I’m emailing to update you on our service outages on Monday and Tuesday this week.
Service was fully restored at about 11:00am PST Tuesday and all systems are still stable as of this morning.
I know this has been a very frustrating and trying time for you as an Olark customer, and for that I apologize. Please know that, since Monday, our team has been working through the night to resolve two different incidents. (The post mortems on these incidents are here and here.)
This has been a tough two days knowing that we’ve let you down, and we want to make amends.
We failed to provide you with the service you deserve. I wish I could tell you this outage was unpredictable, or it was all an external party’s fault, but it wasn’t.
On Monday night, our upstream service provider experienced an unexpected outage caused by maintenance of its entire data center, which lasted for hours. By 9:06pm PST, the Olark team identified the network outage. At 10:44pm PST, the service provider acknowledged its routine maintenance had problems and was affecting its customers, including Olark. Once the issue was resolved on their end, we began to restart our servers at around midnight.
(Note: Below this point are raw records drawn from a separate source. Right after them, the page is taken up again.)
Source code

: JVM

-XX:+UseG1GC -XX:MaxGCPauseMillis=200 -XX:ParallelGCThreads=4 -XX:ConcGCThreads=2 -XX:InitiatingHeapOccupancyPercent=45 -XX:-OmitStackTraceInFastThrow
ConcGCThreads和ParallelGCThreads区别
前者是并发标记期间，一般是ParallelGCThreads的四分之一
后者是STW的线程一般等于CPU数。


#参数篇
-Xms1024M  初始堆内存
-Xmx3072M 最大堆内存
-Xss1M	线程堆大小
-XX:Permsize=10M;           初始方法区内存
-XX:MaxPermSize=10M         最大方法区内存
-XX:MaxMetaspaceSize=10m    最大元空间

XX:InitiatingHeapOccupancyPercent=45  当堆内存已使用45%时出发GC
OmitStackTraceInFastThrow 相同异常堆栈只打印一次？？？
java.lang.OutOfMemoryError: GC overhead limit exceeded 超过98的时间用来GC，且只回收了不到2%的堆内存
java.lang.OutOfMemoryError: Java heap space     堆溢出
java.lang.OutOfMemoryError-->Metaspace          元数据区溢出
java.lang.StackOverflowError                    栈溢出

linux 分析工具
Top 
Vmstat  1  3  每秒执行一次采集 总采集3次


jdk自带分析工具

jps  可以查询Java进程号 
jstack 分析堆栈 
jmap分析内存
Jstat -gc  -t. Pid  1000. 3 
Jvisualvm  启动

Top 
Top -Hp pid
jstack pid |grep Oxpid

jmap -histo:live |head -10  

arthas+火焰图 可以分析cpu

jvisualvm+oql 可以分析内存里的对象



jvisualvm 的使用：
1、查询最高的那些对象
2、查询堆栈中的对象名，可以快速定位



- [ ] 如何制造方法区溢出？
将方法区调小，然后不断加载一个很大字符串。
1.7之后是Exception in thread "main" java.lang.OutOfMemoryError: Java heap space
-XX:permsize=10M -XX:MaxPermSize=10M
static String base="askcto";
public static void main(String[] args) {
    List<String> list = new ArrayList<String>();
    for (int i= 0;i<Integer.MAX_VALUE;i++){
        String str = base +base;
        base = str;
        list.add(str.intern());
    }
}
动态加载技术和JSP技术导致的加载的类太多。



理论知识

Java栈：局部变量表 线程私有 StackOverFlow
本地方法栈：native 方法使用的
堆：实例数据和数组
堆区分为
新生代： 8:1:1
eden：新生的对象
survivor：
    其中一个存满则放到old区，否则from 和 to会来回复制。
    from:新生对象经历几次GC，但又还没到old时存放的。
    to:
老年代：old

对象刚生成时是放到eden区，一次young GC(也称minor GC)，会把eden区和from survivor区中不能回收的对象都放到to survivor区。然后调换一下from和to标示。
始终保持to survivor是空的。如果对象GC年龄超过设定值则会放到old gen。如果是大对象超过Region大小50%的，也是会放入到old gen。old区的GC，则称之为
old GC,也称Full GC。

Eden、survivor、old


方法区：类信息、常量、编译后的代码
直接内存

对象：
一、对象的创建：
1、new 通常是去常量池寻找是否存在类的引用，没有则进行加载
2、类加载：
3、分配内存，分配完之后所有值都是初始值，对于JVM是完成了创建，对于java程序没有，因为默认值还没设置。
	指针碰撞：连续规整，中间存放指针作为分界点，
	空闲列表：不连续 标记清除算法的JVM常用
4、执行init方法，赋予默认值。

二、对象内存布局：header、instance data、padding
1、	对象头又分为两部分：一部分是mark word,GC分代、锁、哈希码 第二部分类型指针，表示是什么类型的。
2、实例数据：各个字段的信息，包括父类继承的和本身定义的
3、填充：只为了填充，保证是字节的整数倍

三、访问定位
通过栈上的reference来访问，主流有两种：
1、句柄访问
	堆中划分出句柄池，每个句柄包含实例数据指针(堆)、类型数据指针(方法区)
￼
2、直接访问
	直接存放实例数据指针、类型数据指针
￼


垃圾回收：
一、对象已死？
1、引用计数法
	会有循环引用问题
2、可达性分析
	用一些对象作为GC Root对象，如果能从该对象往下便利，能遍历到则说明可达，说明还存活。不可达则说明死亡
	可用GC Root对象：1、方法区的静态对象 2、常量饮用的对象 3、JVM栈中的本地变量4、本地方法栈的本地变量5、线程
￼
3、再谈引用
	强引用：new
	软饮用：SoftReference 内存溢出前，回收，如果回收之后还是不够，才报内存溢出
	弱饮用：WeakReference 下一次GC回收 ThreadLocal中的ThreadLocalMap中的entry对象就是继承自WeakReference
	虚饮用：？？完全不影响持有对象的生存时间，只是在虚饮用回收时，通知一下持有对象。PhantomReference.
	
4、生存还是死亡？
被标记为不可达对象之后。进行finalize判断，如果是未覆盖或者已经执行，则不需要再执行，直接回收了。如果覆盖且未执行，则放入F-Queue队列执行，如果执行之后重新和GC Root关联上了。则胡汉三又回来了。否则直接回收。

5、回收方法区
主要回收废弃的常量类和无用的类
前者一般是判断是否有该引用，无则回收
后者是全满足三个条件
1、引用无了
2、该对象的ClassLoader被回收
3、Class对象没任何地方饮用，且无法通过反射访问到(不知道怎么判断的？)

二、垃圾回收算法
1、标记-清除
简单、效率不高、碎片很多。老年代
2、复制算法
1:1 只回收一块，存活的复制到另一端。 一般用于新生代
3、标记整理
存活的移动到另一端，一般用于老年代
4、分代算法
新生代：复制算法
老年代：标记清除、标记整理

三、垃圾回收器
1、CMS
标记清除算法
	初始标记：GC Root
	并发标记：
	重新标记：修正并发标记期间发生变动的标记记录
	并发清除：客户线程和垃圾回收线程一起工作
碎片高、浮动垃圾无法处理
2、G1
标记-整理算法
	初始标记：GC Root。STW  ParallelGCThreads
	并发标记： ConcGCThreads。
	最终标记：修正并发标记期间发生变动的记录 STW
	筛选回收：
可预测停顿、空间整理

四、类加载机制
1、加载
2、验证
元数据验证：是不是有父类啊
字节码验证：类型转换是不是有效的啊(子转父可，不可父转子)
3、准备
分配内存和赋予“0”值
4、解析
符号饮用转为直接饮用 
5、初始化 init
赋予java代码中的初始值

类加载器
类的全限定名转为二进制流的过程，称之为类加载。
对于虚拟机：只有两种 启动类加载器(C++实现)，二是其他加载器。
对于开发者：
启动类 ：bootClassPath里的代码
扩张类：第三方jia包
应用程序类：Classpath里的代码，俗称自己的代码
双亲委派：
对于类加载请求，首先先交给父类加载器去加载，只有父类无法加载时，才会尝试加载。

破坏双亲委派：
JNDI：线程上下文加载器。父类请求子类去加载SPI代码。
We have been aware that it was possible that a cascading reboot of Olark’s system could lead to an outage. This is the kind of exceptionally rare event that could only happen during a major data center disruption like the one on Monday night. We have in fact been working on hardening our system to this kind of risk for months.
That’s why we know it was preventable. In the end, we did not execute quickly enough to prevent these two issues from affecting you.
We feel no great irony in the fact the specific component that lead to this outage was scheduled to be replaced this week. The positive news is that we spent the last months rewriting how the particular servers affected today are set up. Had the servers been using this new set up, it would have helped avoid this issue. These updates are still due to be released imminently as they were scheduled to do so regardless of this particular outage.
You can rest assured, we are taking this seriously.
I realize that doesn’t make up for lost business Monday and Tuesday though.
As a mea culpa, we are issuing you 2 days worth of credit on your account. You should see that reflected in the next few days.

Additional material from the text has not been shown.